Tuesday, February 19, 2008

Well, the three day weekend is over, and far too quickly. Last night I went out to dinner with some friends at Ms. B's on East 11th (I guess they already have a location up on Mesa). It was a nice restaurant, serving Cajun/Creole food, and I had shrimp etouffee and rice with a salad. It's a nice place, and the food was good, but there weren't many people in the place. Maybe they do more of a lunchtime business, or maybe it was just a slow Monday. If not, I hope business picks up. Good food and pretty reasonably priced.

I'm also still watching Terminator: The Sarah Connor Chronicles. It continues to be a pretty good, intelligent show. The writers clearly seem to have a lot of respect for and fascination with the source material from the first two Terminator movies. All of those time travel plotlines can get pretty complicated. It's interesting to see a show which embraces time travel as one of the underlying concepts that drives the entire plotline, as opposed to prior shows involving time travel "jaunts" where characters travel through time for a bit, but everything is pretty much returned to normal at the end of an episode or two.
The Terminator storyline is interesting, anyway, in that both the first and second movies are understood to take place almost as only a couple of chapters, or descriptions of two small battles, in a much larger and ongoing war (which takes place in the future) against the machines. The brilliance of these movies, in part, was the fact that they alluded to a much more fantastic, hard-to-imagine, post-apocalyptic future world, populated by sentient machines, but the movies themselves only had to show us small pieces of that world in order to convince us that it did, in fact, exist. And of course, the primary pieces of the future that they showed us were the Terminators, and they were more than scary enough to convince us that the future must be a very nasty place, indeed.
Because so much was left up to the imagination of the viewer in the first couple of movies, plenty of fertile ground remains for plot development in terms of the worldwide war against the machines. (which is sort of unusual- most movies totally stripmine any halfway creative idea and beat it like a dead horse, but the Terminator movies kind of only showed you the tip of the iceberg in terms of what was going on in this conflict between the humans and the machines, and left the rest of the war up to your imagination)
Anyway, it's a pretty decent show, and I like it. Probably not for everyone, but sci fi fans should be fairly pleased.

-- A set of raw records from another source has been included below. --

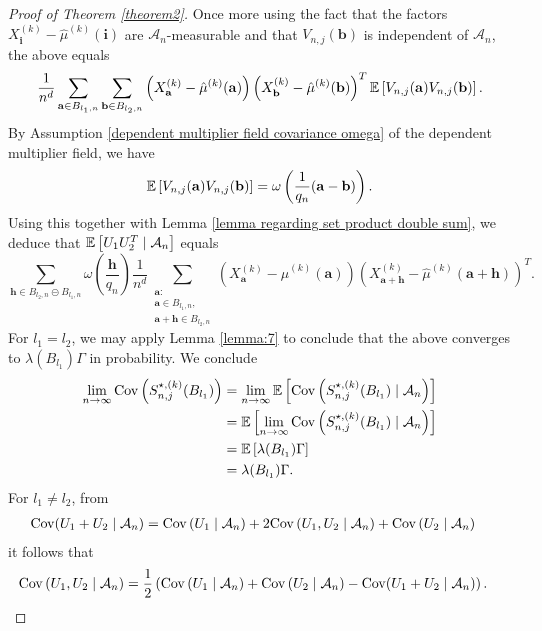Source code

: \begin{proof}[Proof of Theorem \ref{theorem2}]
    Once more using the fact that the factors $X_{\mathbf{i}}^{(k)} - \hat{\mu}^{(k)}(\mathbf{i})$ are $\mathcal{A}_n$-measurable and that $V_{n, j}(\mathbf{b})$ is independent of $\mathcal{A}_n$, the above equals
    \[ \frac{1}{n^d} \sum\limits_{\mathbf{a} \in B_{l_1, n}} \sum\limits_{\mathbf{b} \in B_{l_2, n}} \left( X_\mathbf{a}^{(k)} - \hat{\mu}^{(k)}(\mathbf{a}) \right) \left( X_\mathbf{b}^{(k)} - \hat{\mu}^{(k)}(\mathbf{b}) \right)^T \mathbb{E}\left[ V_{n, j}(\mathbf{a}) V_{n, j}(\mathbf{b})\right]. \]
    By Assumption \eqref{dependent multiplier field covariance omega} of the dependent multiplier field, we have
    \[ \mathbb{E}\left[ V_{n, j}(\mathbf{a}) V_{n, j}(\mathbf{b})\right] = \omega\left(\frac{1}{q_n} (\mathbf{a} - \mathbf{b})\right). \]
    Using this together with Lemma \ref{lemma regarding set product double sum}, we deduce that $\mathbb{E}\left[U_1 U_2^T \mid \mathcal{A}_n\right]$ equals
    \[ \sum\limits_{\mathbf{h} \in B_{l_2, n} \circleddash B_{l_1, n}} \omega\left( \frac{\mathbf{h}}{q_n}\right) \frac{1}{n^d} \sum\limits_{\substack{\mathbf{a}:\\ \mathbf{a} \in B_{l_1, n},\\ \mathbf{a}+\mathbf{h} \in B_{l_2, n}}} \left(X_{\mathbf{a}}^{(k)} - \hat{\mu}^{(k)}(\mathbf{a})\right) \left(X_{\mathbf{a+h}}^{(k)} - \hat{\mu}^{(k)}(\mathbf{a+h})\right)^T. \]
    For $l_1 = l_2$, we may apply Lemma \ref{lemma:7} to conclude that the above converges to $\lambda(B_{l_1}) \Gamma$ in probability.
    We conclude
    \begin{align*}
        \lim\limits_{n \to \infty} \mathrm{Cov}\left( S_{n, j}^{\star, (k)}(B_{l_1}) \right)
        & = \lim\limits_{n \to \infty} \mathbb{E}\left[\mathrm{Cov}\left( S_{n, j}^{\star, (k)}(B_{l_1}) \mid \mathcal{A}_n \right)\right] \\
        & = \mathbb{E}\left[\lim\limits_{n \to \infty} \mathrm{Cov}\left( S_{n, j}^{\star, (k)}(B_{l_1}) \mid \mathcal{A}_n \right)\right] \\
        & = \mathbb{E}\left[\lambda(B_{l_1}) \Gamma\right] \\
        & = \lambda(B_{l_1}) \Gamma.
    \end{align*}
    For $l_1 \neq l_2$, from
    \begin{align*}
        \mathrm{Cov}(U_1 + U_2 \mid \mathcal{A}_n)
        & = \mathrm{Cov}\left( U_1 \mid \mathcal{A}_n \right) + 2 \mathrm{Cov}\left( U_1, U_2 \mid \mathcal{A}_n \right) + \mathrm{Cov}\left( U_2 \mid \mathcal{A}_n \right)
    \end{align*}
    it follows that
    \begin{align*}
        \Cov\left( U_1, U_2 \mid \mathcal{A}_n \right)
        & = \frac{1}{2}\left( \Cov\left( U_1 \mid \mathcal{A}_n \right) + \Cov\left( U_2 \mid \mathcal{A}_n \right) - \Cov(U_1 + U_2 \mid \mathcal{A}_n) \right).

\end{align*}
\end{proof}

Anyway, that's it for now. Hope you guys are doing okay.

1 comment:

Jim G. said...

Nancy and I have eaten at the Ms B's on Mesa. It's been a few years, and I'd forgotten about it. We enjoyed the food. There was a guy playing electronic keyboard. Solo. Didn't think the live music added much ambiance. Anyway, Ms B's and Sambet's Deli (183 & Spicewood) are my favorite Cajun restaurants since Gumbo's turned "upscale" and opened downtown.